The National Human Rights Commission (NHRC) has called on the government of the United Kingdom to revoke the visa issued to Sani Yerima, a former governor of Zamfara State and a serving senator at heart of a scandal involving his marriage to a 13-year-old Egyptian girl.

The commission also called on the UK government to include Mr. Yerima’s name on the no fly list into the UK.

According to a complaint filed by the commission last month, Mr. Yerima, 49, arranged the marriage with the girl after paying her family a $100,000 as dowry, and when he couldn’t procure a visa for the girl to travel from Egypt to Nigeria, he had her brought into the country through neighbouring Niger Republic for the marriage ceremony which took place in Abuja.

This event has, over the past weeks, caused quite a stir, as several human right groups have called for sanctions to be imposed on the senator. The senate, last week, asked its ethics committee to investigate the matter following a petition from various women activists.

Excerpts of the petition, written to the British Embassy by the NHRC and made available to NEXT, reads: “We therefore are respectfully urging her Majesty’s Government to revoke Mr. Ahmed Sani Yerima’s entry visa into the United Kingdom and to take steps to include him on the “no fly” list into United Kingdom.
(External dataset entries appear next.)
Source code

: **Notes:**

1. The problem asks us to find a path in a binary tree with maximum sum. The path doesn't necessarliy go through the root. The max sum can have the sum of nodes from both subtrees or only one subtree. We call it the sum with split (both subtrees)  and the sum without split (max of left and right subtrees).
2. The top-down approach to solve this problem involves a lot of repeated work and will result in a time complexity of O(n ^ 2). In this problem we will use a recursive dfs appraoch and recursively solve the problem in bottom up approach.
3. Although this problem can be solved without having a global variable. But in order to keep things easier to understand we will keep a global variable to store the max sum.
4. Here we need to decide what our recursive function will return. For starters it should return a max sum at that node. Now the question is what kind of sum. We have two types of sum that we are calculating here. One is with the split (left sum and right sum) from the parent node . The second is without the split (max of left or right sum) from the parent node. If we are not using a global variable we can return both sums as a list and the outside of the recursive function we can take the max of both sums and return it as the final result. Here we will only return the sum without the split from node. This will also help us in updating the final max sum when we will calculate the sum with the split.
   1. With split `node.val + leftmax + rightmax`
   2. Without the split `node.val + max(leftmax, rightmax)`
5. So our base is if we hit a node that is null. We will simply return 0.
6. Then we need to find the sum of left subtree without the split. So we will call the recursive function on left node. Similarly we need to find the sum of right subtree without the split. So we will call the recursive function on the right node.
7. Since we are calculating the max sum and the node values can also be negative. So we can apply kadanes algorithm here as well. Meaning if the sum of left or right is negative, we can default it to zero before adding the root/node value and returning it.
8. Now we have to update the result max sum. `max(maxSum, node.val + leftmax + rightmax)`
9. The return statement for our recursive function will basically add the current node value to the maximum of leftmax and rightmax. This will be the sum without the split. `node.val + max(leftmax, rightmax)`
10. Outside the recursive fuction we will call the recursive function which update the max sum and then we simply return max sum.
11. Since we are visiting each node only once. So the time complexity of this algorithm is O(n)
We urge you further to cause a “paedophile alert” or an approximate or similar alert to be issued across the European Union in respect of Mr. Yerima.”

Seeking Interpol help

The head of the commission, Roland Ewubare, also told NEXT that the petition will be circulated to all embassies within the week.

“The letter goes out to all embassies on Tuesday. Formal complaint to Interpol requesting an international warrant of arrest will go out on Thursday from a coalition of NGO’s and the NHRC,” he said.

The commission had previously written a petition to the national assembly to investigate Mr. Yerima for his alleged marriage to a minor in violation of the provisions of section 21 of the Child Rights Act and other international and human rights instruments, to which Nigeria is a party.

Under the child protection law, which is enforceable in Abuja, Nigeria’s capital, a woman must be 18years before being able to consent to marriage. However, the law is not executed in all the 36 states of Nigeria and activists say child brides have often been married off in Muslim communities after their first period.

The petition also stated that this was not the first child the former governor had taken as a wife.

“The senator is in the habit of marrying minors and has gained notoriety in enticing girls to marry him, having contracted one in 2006 with a 15-year-old (Hauwa’u) whom Mr. Yerima allegedly caused to drop out of school at JSS 3, as his fourth wife,” the petition reads.